Mais quel talent de conteuse! Quelle habileté à passer d’un personnage à l’autre: de l’alsacienne donneuse de leçons à l’accent à couper au couteau, à la mère de famille algérienne. Quel contact avec le public, qu’elle emmène là où elle veut! Il faut la voir soutirer un porte-monnaie, puis un portable et même une carte bleue avec un culot monstrueux, et quand elle demande aussi le numéro de code, c’est évidemment le fou rire dans la salle.
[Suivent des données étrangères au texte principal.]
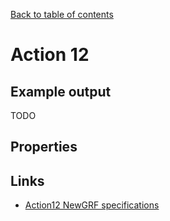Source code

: [Back to table of contents](../index.md)

# Action 12

## Example output

TODO

## Properties

## Links
- [Action12 NewGRF specifications](https://newgrf-specs.tt-wiki.net/wiki/Action12)

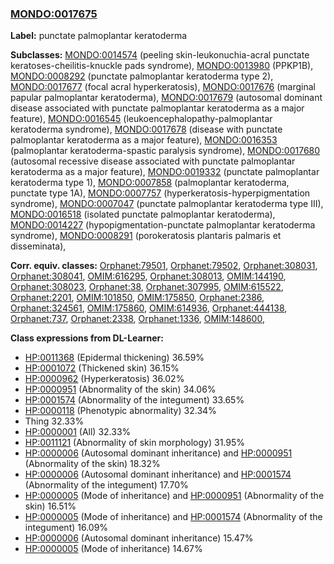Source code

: 
### [MONDO:0017675](http://purl.obolibrary.org/obo/MONDO_0017675)
**Label:** punctate palmoplantar keratoderma

**Subclasses:** [MONDO:0014574](http://purl.obolibrary.org/obo/MONDO_0014574) (peeling skin-leukonuchia-acral punctate keratoses-cheilitis-knuckle pads syndrome), [MONDO:0013980](http://purl.obolibrary.org/obo/MONDO_0013980) (PPKP1B), [MONDO:0008292](http://purl.obolibrary.org/obo/MONDO_0008292) (punctate palmoplantar keratoderma type 2), [MONDO:0017677](http://purl.obolibrary.org/obo/MONDO_0017677) (focal acral hyperkeratosis), [MONDO:0017676](http://purl.obolibrary.org/obo/MONDO_0017676) (marginal papular palmoplantar keratoderma), [MONDO:0017679](http://purl.obolibrary.org/obo/MONDO_0017679) (autosomal dominant disease associated with punctate palmoplantar keratoderma as a major feature), [MONDO:0016545](http://purl.obolibrary.org/obo/MONDO_0016545) (leukoencephalopathy-palmoplantar keratoderma syndrome), [MONDO:0017678](http://purl.obolibrary.org/obo/MONDO_0017678) (disease with punctate palmoplantar keratoderma as a major feature), [MONDO:0016353](http://purl.obolibrary.org/obo/MONDO_0016353) (palmoplantar keratoderma-spastic paralysis syndrome), [MONDO:0017680](http://purl.obolibrary.org/obo/MONDO_0017680) (autosomal recessive disease associated with punctate palmoplantar keratoderma as a major feature), [MONDO:0019332](http://purl.obolibrary.org/obo/MONDO_0019332) (punctate palmoplantar keratoderma type 1), [MONDO:0007858](http://purl.obolibrary.org/obo/MONDO_0007858) (palmoplantar keratoderma, punctate type 1A), [MONDO:0007757](http://purl.obolibrary.org/obo/MONDO_0007757) (hyperkeratosis-hyperpigmentation syndrome), [MONDO:0007047](http://purl.obolibrary.org/obo/MONDO_0007047) (punctate palmoplantar keratoderma type III), [MONDO:0016518](http://purl.obolibrary.org/obo/MONDO_0016518) (isolated punctate palmoplantar keratoderma), [MONDO:0014227](http://purl.obolibrary.org/obo/MONDO_0014227) (hypopigmentation-punctate palmoplantar keratoderma syndrome), [MONDO:0008291](http://purl.obolibrary.org/obo/MONDO_0008291) (porokeratosis plantaris palmaris et disseminata), 

**Corr. equiv. classes:** [Orphanet:79501](http://www.orpha.net/ORDO/Orphanet_79501), [Orphanet:79502](http://www.orpha.net/ORDO/Orphanet_79502), [Orphanet:308031](http://www.orpha.net/ORDO/Orphanet_308031), [Orphanet:308041](http://www.orpha.net/ORDO/Orphanet_308041), [OMIM:616295](http://purl.obolibrary.org/obo/OMIM_616295), [Orphanet:308013](http://www.orpha.net/ORDO/Orphanet_308013), [OMIM:144190](http://purl.obolibrary.org/obo/OMIM_144190), [Orphanet:308023](http://www.orpha.net/ORDO/Orphanet_308023), [Orphanet:38](http://www.orpha.net/ORDO/Orphanet_38), [Orphanet:307995](http://www.orpha.net/ORDO/Orphanet_307995), [OMIM:615522](http://purl.obolibrary.org/obo/OMIM_615522), [Orphanet:2201](http://www.orpha.net/ORDO/Orphanet_2201), [OMIM:101850](http://purl.obolibrary.org/obo/OMIM_101850), [OMIM:175850](http://purl.obolibrary.org/obo/OMIM_175850), [Orphanet:2386](http://www.orpha.net/ORDO/Orphanet_2386), [Orphanet:324561](http://www.orpha.net/ORDO/Orphanet_324561), [OMIM:175860](http://purl.obolibrary.org/obo/OMIM_175860), [OMIM:614936](http://purl.obolibrary.org/obo/OMIM_614936), [Orphanet:444138](http://www.orpha.net/ORDO/Orphanet_444138), [Orphanet:737](http://www.orpha.net/ORDO/Orphanet_737), [Orphanet:2338](http://www.orpha.net/ORDO/Orphanet_2338), [Orphanet:1336](http://www.orpha.net/ORDO/Orphanet_1336), [OMIM:148600](http://purl.obolibrary.org/obo/OMIM_148600), 

**Class expressions from DL-Learner:**

- [HP:0011368](http://purl.obolibrary.org/obo/HP_0011368) (Epidermal thickening) 36.59%
- [HP:0001072](http://purl.obolibrary.org/obo/HP_0001072) (Thickened skin) 36.15%
- [HP:0000962](http://purl.obolibrary.org/obo/HP_0000962) (Hyperkeratosis) 36.02%
- [HP:0000951](http://purl.obolibrary.org/obo/HP_0000951) (Abnormality of the skin) 34.06%
- [HP:0001574](http://purl.obolibrary.org/obo/HP_0001574) (Abnormality of the integument) 33.65%
- [HP:0000118](http://purl.obolibrary.org/obo/HP_0000118) (Phenotypic abnormality) 32.34%
- Thing 32.33%
- [HP:0000001](http://purl.obolibrary.org/obo/HP_0000001) (All) 32.33%
- [HP:0011121](http://purl.obolibrary.org/obo/HP_0011121) (Abnormality of skin morphology) 31.95%
- [HP:0000006](http://purl.obolibrary.org/obo/HP_0000006) (Autosomal dominant inheritance) and [HP:0000951](http://purl.obolibrary.org/obo/HP_0000951) (Abnormality of the skin) 18.32%
- [HP:0000006](http://purl.obolibrary.org/obo/HP_0000006) (Autosomal dominant inheritance) and [HP:0001574](http://purl.obolibrary.org/obo/HP_0001574) (Abnormality of the integument) 17.70%
- [HP:0000005](http://purl.obolibrary.org/obo/HP_0000005) (Mode of inheritance) and [HP:0000951](http://purl.obolibrary.org/obo/HP_0000951) (Abnormality of the skin) 16.51%
- [HP:0000005](http://purl.obolibrary.org/obo/HP_0000005) (Mode of inheritance) and [HP:0001574](http://purl.obolibrary.org/obo/HP_0001574) (Abnormality of the integument) 16.09%
- [HP:0000006](http://purl.obolibrary.org/obo/HP_0000006) (Autosomal dominant inheritance) 15.47%
- [HP:0000005](http://purl.obolibrary.org/obo/HP_0000005) (Mode of inheritance) 14.67%



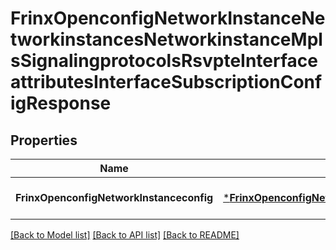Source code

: # FrinxOpenconfigNetworkInstanceNetworkinstancesNetworkinstanceMplsSignalingprotocolsRsvpteInterfaceattributesInterfaceSubscriptionConfigResponse

## Properties
Name | Type | Description | Notes
------------ | ------------- | ------------- | -------------
**FrinxOpenconfigNetworkInstanceconfig** | [***FrinxOpenconfigNetworkInstanceNetworkinstancesNetworkinstanceMplsSignalingprotocolsRsvpteInterfaceattributesInterfaceSubscriptionConfig**](frinx.openconfig.network.instance.networkinstances.networkinstance.mpls.signalingprotocols.rsvpte.interfaceattributes.interface.subscription.Config.md) |  | [optional] [default to null]

[[Back to Model list]](../README.md#documentation-for-models) [[Back to API list]](../README.md#documentation-for-api-endpoints) [[Back to README]](../README.md)


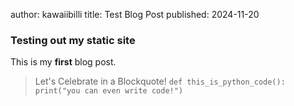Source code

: author: kawaiibilli
title: Test Blog Post
published: 2024-11-20

### Testing out my static site
This is my **first** blog post.
> Let's Celebrate in a Blockquote!
`def this_is_python_code():
    print("you can even write code!")`
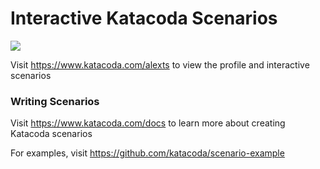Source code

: # Interactive Katacoda Scenarios

[![](http://shields.katacoda.com/katacoda/alexts/count.svg)](https://www.katacoda.com/alexts "Get your profile on Katacoda.com")

Visit https://www.katacoda.com/alexts to view the profile and interactive scenarios

### Writing Scenarios
Visit https://www.katacoda.com/docs to learn more about creating Katacoda scenarios

For examples, visit https://github.com/katacoda/scenario-example
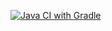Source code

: [![Java CI with Gradle](https://github.com/Wassupjes/AqaHW/actions/workflows/gradle.yml/badge.svg)](https://github.com/Wassupjes/AqaHW/actions/workflows/gradle.yml)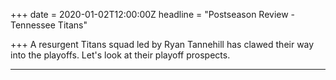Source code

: +++
date = 2020-01-02T12:00:00Z
headline = "Postseason Review - Tennessee Titans"

+++
A resurgent Titans squad led by Ryan Tannehill has clawed their way into the playoffs. Let's look at their playoff prospects.

***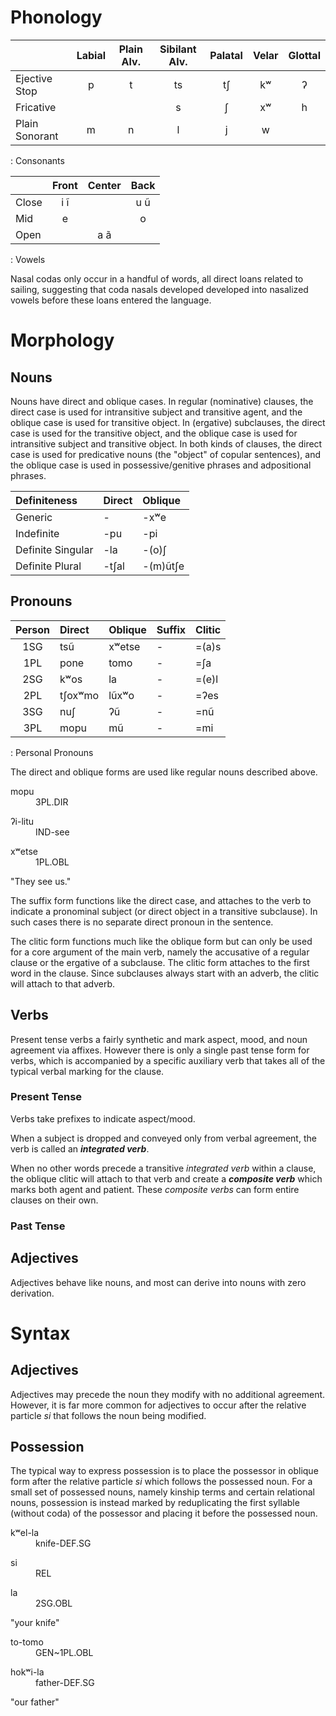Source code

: 
# Phonology

|                | Labial | Plain Alv. | Sibilant Alv. | Palatal | Velar | Glottal |
| :---           | :---:  | :---:      | :---:         | :---:   | :---: | :---:   |
| Ejective Stop  | p      | t          | ts            | tʃ      | kʷ    | ʔ       |
| Fricative      |        |            | s             | ʃ       | xʷ    | h       |
| Plain Sonorant | m      | n          | l             | j       | w     |         |
: Consonants

|       | Front | Center | Back  |
| ---   | :---: | :---:  | :---: |
| Close | i ĩ   |        | u ũ   |
| Mid   | e     |        | o     |
| Open  |       | a ã    |       |
: Vowels

Nasal codas only occur in a handful of words, all direct loans related to sailing, suggesting that coda nasals developed developed into nasalized vowels before these loans entered the language.

# Morphology

## Nouns

Nouns have direct and oblique cases.  In regular (nominative) clauses, the direct case is used for intransitive subject and transitive agent, and the oblique case is used for transitive object.  In (ergative) subclauses, the direct case is used for the transitive object, and the oblique case is used for intransitive subject and transitive object.  In both kinds of clauses, the direct case is used for predicative nouns (the "object" of copular sentences), and the oblique case is used in possessive/genitive phrases and adpositional phrases.

| Definiteness      | Direct | Oblique  |
| :---              | :---   | :---     |
| Generic           | -      | -xʷe     |
| Indefinite        | -pu    | -pi      |
| Definite Singular | -la    | -(o)ʃ    |
| Definite Plural   | -tʃal  | -(m)ũtʃe |

## Pronouns

| Person | Direct  | Oblique | Suffix | Clitic |
| :---:  | :---    | :---    | :---   | :---   |
| 1SG    | tsũ     |  xʷetse | -      | =(a)s  |
| 1PL    | pone    |  tomo   | -      | =ʃa    |
| 2SG    | kʷos    |  la     | -      | =(e)l  |
| 2PL    | tʃoxʷmo |  lũxʷo  | -      | =ʔes   |
| 3SG    | nuʃ     |  ʔũ     | -      | =nũ    |
| 3PL    | mopu    |  mũ     | -      | =mi    |
: Personal Pronouns

The direct and oblique forms are used like regular nouns described above.

<div class="gloss">
<p class="number"></p>
<div class="interlinear">
<dl> <dt>mopu</dt> <dd><abbr>3PL.DIR</abbr></dd> </dl>
<dl> <dt>ʔi-litu</dt> <dd>IND<abbr></abbr>-see</dd> </dl>
<dl> <dt>xʷetse</dt> <dd><abbr>1PL.OBL</abbr></dd> </dl>
</div>
<p class="freetranslation">"They see us."</p>
</div>

The suffix form functions like the direct case, and attaches to the verb to indicate a pronominal subject (or direct object in a transitive subclause).  In such cases there is no separate direct pronoun in the sentence.

The clitic form functions much like the oblique form but can only be used for a core argument of the main verb, namely the accusative of a regular clause or the ergative of a subclause.  The clitic form attaches to the first word in the clause.  Since subclauses always start with an adverb, the clitic will attach to that adverb.

## Verbs

Present tense verbs a fairly synthetic and mark aspect, mood, and noun agreement via affixes.  However there is only a single past tense form for verbs, which is accompanied by a specific auxiliary verb that takes all of the typical verbal marking for the clause.

### Present Tense

Verbs take prefixes to indicate aspect/mood.

When a subject is dropped and conveyed only from verbal agreement, the verb is called an ***integrated verb***.

When no other words precede a transitive *integrated verb* within a clause, the oblique clitic will attach to that verb and create a ***composite verb*** which marks both agent and patient.  These *composite verbs* can form entire clauses on their own.

### Past Tense

## Adjectives

Adjectives behave like nouns, and most can derive into nouns with zero derivation.

# Syntax

## Adjectives

Adjectives may precede the noun they modify with no additional agreement.  However, it is far more common for adjectives to occur after the relative particle *si* that follows the noun being modified.

## Possession

The typical way to express possession is to place the possessor in oblique form after the relative particle *si* which follows the possessed noun.  For a small set of possessed nouns, namely kinship terms and certain relational nouns, possession is instead marked by reduplicating the first syllable (without coda) of the possessor and placing it before the possessed noun.

<div class="gloss">
<p class="number"></p>
<div class="interlinear">
<dl> <dt>kʷel-la</dt> <dd>knife-<abbr>DEF.SG</abbr></dd> </dl>
<dl> <dt>si</dt> <dd><abbr>REL</abbr></dd> </dl>
<dl> <dt>la</dt> <dd><abbr>2SG.OBL</abbr></dd> </dl>
</div>
<p class="freetranslation">"your knife"</p>
</div>

<div class="gloss">
<p class="number"></p>
<div class="interlinear">
<dl> <dt>to-tomo</dt> <dd>GEN~<abbr>1PL.OBL</abbr></dd> </dl>
<dl> <dt>hokʷi-la</dt> <dd>father-<abbr>DEF.SG</abbr></dd> </dl>
</div>
<p class="freetranslation">"our father"</p>
</div>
D’autant plus que Pierre Guillois l’a dirigée au plus juste, et a sans doute veillé à l’arrêter là où il faut.
La petite revendication féministe de la fin accompagnée au piano est sans doute un peu de trop: on avait compris ses colères et ses frustrations, et ce n’était pas la peine de rajouter une cuiller de harissa à un plat déjà pimenté. Le spectacle dure une heure, c’est drôle sans être jamais vulgaire, et le temps passe très vite . Après deux heures de Nuit d’iguane lundi et deux heures de Casimir et Caroline, mardi ( voir le blog)un peu estoufadou comme on ne dit pas à Colmar, c’est une pause bien savoureuse…
A voir, oui absolument, si vous passez dans le coin, mais, attention,c’est à 18 h30 ; la bande de collégiens qui était là se sentait très proche de Nouara Naghouche, comme les spectateurs plus âgés qui ne boudaient pas non plus leur plaisir. Alors ,pour une fois que l’on rit vraiment au théâtre, n’hésitez pas.
Philippe du Vignal
Théâtre du Rond-Point jusqu’au 11 avril.